Le style, simple, limpide, amuse beaucoup au début, et même s'il ne tient pas forcément bien la longueur et s'avère à plusieurs reprises un tantinet exaspérant, il est d'une précision apportant énormément à l'ambiance singulière du roman. Les intrications de l'absurde voire du paranormal dans la vie bien rangée de Toru Okada ont la bonne idée de ne jamais être justifiées, faisant de ces Chroniques un livre plus surréaliste que véritablement fantastique. La structure complexe ne nuit pas à la compréhension, et dessine une œuvre à tiroirs riche et souvent prenante mais où les histoires dans l'histoire sont finalement plus passionnantes, plus remuantes que celle du héros.

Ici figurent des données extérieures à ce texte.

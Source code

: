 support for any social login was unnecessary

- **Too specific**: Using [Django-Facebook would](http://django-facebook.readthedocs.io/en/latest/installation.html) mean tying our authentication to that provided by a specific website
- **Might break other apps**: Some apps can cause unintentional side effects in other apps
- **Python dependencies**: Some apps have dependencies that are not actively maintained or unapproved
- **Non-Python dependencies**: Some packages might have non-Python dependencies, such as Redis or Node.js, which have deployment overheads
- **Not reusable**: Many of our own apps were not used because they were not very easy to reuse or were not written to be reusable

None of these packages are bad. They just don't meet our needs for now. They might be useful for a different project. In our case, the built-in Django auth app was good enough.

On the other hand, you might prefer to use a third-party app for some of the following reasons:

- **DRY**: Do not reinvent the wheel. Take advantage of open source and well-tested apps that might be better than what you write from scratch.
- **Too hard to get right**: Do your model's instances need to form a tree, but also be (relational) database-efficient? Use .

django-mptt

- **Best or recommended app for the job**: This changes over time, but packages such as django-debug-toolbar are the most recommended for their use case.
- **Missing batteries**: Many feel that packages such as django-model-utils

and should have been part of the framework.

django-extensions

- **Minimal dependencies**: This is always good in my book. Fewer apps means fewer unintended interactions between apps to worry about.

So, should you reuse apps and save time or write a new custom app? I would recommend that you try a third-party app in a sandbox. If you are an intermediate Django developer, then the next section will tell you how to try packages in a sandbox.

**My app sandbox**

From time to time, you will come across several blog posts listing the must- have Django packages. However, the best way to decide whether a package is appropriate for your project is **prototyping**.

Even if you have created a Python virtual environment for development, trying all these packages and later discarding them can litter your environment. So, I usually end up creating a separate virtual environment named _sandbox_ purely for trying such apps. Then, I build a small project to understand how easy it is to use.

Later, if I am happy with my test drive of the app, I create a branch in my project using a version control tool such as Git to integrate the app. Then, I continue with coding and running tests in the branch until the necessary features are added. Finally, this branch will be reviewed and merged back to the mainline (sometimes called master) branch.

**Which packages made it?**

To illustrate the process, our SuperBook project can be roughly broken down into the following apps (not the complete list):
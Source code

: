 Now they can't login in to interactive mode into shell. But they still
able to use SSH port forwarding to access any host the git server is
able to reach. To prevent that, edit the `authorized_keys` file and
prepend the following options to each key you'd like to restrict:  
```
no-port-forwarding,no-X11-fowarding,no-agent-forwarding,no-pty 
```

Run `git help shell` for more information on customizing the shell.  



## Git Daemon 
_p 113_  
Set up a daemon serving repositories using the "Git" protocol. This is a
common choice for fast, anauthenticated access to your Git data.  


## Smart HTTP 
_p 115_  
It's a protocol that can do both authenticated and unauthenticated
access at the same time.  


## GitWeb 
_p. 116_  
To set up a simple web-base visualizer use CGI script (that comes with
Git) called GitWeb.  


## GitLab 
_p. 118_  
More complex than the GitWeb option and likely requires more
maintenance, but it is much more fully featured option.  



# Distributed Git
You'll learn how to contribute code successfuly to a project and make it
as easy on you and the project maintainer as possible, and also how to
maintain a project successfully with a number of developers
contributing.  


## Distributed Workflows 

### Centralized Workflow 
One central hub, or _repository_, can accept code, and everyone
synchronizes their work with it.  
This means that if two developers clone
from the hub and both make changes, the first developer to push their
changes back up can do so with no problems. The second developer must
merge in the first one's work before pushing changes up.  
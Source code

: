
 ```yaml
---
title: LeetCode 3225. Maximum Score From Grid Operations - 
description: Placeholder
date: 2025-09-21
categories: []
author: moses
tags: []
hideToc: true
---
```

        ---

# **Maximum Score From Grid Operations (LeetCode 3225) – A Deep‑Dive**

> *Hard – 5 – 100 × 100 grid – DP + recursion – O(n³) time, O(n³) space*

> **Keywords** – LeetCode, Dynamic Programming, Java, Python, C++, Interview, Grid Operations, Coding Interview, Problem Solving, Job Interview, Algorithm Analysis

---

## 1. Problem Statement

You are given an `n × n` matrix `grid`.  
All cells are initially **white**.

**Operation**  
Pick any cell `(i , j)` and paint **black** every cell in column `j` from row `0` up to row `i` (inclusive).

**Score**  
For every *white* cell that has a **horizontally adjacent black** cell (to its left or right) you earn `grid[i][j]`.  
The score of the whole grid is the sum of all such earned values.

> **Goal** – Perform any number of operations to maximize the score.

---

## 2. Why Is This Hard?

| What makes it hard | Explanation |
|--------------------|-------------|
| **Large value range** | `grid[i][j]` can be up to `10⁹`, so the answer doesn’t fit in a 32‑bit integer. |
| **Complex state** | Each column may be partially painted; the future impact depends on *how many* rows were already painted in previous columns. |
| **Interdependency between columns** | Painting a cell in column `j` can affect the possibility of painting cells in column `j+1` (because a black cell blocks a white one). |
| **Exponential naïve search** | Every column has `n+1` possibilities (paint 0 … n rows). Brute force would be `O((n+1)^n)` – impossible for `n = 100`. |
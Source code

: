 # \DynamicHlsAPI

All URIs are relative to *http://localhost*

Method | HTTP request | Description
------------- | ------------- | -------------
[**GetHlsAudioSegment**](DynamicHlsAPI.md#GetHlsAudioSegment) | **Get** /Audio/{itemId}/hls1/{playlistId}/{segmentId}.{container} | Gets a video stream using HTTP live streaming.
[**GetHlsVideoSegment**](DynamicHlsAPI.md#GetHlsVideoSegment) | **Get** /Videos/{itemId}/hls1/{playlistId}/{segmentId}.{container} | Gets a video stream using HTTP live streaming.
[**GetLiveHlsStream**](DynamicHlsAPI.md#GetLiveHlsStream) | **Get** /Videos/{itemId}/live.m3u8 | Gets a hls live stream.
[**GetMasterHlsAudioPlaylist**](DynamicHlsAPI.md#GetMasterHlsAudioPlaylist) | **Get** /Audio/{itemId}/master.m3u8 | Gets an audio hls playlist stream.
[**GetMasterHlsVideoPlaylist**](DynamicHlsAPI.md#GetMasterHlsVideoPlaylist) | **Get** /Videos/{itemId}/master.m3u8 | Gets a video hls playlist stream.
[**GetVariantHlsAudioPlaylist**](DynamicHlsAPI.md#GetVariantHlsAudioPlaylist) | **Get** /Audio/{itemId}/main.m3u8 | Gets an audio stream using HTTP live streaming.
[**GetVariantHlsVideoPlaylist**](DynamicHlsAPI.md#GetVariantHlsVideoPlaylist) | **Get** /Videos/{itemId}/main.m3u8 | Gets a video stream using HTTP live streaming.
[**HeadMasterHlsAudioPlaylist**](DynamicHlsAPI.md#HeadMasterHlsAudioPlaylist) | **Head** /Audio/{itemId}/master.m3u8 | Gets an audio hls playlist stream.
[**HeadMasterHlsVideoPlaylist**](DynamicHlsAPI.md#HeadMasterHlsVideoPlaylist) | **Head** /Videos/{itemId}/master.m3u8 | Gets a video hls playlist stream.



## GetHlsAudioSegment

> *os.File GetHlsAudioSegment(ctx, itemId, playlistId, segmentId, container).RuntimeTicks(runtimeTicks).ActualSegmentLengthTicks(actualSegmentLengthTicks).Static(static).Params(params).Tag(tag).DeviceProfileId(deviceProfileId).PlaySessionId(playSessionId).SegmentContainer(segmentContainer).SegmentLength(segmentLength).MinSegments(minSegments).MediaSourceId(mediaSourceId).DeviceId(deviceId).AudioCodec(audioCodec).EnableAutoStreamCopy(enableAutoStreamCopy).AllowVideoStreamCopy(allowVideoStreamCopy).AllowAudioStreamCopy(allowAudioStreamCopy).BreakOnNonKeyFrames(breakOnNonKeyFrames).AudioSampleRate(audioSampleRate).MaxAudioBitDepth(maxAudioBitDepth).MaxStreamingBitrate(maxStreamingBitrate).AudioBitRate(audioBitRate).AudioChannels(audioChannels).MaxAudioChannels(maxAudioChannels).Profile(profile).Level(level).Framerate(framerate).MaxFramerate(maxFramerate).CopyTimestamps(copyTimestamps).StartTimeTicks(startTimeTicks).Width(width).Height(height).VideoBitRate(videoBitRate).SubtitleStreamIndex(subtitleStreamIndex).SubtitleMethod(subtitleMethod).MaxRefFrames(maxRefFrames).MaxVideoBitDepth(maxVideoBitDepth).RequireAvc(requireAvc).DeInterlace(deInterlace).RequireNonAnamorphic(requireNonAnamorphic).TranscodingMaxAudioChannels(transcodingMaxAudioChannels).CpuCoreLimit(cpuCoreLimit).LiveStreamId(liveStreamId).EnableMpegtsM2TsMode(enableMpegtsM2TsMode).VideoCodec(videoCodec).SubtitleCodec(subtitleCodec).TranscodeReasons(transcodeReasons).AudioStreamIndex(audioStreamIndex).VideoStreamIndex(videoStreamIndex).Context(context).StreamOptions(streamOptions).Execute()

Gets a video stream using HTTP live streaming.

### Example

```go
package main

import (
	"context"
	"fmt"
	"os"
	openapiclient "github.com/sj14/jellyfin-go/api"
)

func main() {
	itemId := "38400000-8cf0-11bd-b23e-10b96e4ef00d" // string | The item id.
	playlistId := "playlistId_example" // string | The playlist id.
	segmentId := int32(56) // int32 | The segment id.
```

Car si Toru est éminemment sympathique, il n'est malheureusement pas grand-chose d'autre. La volonté de parler d'un homme, d'une vie ordinaire est très explicite, mais ordinaire ne devrait jamais vouloir dire inintéressant. Car au final, c'est là la seule chose qui empêche de naitre de cette chimie littéraire une ambiance digne de Lynch et un livre vraiment "troublant". Ne pas avoir toutes les réponses, ne pas forcément tout saisir, tout relier, n'est pas du tout gênant. On le comprend vite, ce n'est pas la destination mais le voyage (forcément initiatique) qui compte. Ce qui plombe ici la magie du roman, c'est cette perte d'intérêt progressif, non pour l'histoire et ses mystères, mais bien pour ce personnage dont la placidité, la passivité, inspire au lecteur une envie de le secouer ou une indifférence totale quant à la réussite ou à l'échec de sa quête.